=== Section Start ===

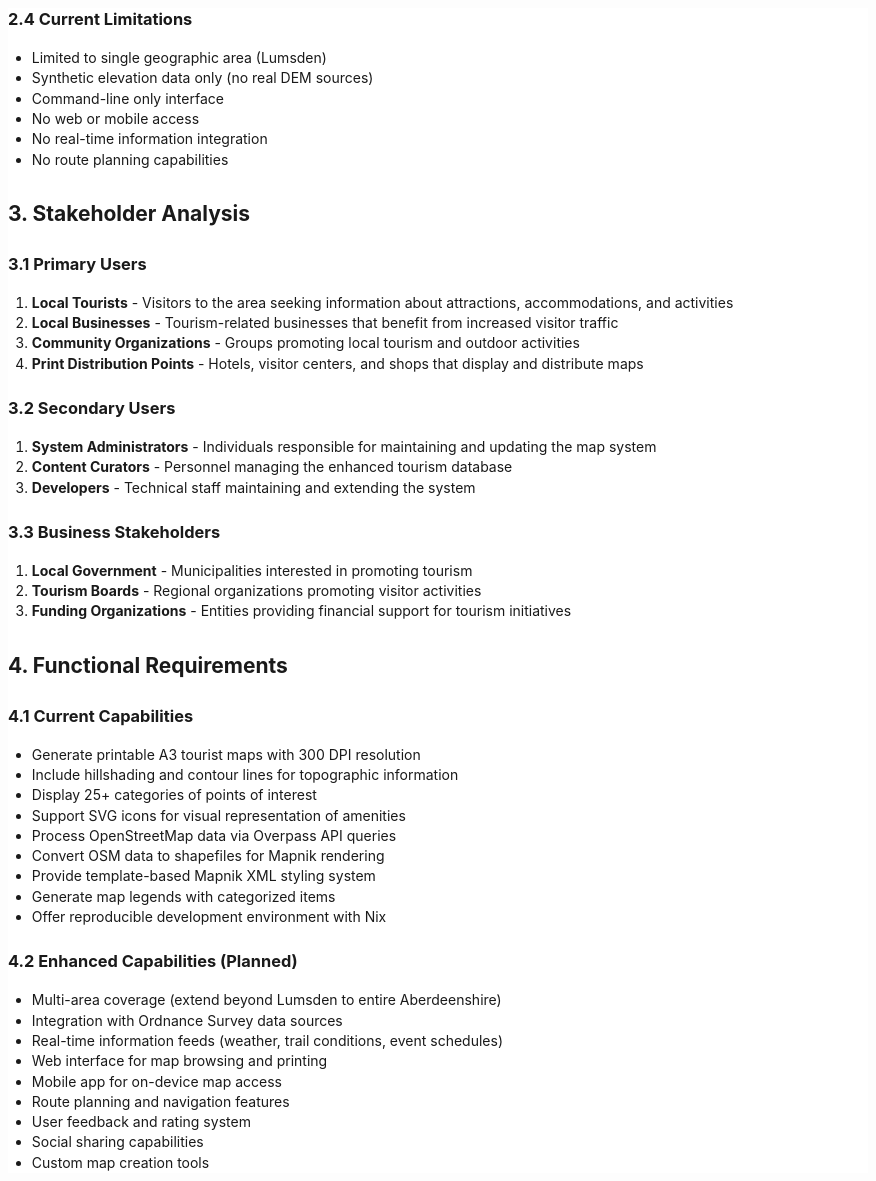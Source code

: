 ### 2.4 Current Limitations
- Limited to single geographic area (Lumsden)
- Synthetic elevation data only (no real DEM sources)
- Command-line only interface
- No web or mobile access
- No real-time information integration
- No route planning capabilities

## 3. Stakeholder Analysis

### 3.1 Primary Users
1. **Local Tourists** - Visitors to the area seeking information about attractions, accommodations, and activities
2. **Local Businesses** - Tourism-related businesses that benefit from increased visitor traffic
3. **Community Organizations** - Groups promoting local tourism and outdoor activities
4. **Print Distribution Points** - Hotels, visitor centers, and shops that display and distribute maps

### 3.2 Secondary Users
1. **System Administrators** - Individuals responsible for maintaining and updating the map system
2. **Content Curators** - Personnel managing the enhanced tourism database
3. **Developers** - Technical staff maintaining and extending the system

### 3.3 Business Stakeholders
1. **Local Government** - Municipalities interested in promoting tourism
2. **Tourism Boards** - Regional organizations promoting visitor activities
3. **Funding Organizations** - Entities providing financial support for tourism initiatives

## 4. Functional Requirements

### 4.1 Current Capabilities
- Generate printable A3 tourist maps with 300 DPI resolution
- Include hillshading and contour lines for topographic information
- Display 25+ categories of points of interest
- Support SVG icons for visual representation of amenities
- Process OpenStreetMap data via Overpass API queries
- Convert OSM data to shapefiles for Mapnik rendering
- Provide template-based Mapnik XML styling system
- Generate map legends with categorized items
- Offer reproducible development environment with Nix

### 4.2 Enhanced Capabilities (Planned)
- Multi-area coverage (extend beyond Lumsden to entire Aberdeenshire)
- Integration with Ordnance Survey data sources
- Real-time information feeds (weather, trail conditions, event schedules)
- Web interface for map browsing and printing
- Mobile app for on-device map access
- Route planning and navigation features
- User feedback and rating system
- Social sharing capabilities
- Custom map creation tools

=== Section End ===

▶ [Your instructions]: Which lines in the records above include the word "maps"? Copy them out.

▶ [Expected output]:
4. **Print Distribution Points** - Hotels, visitor centers, and shops that display and distribute maps
- Generate printable A3 tourist maps with 300 DPI resolution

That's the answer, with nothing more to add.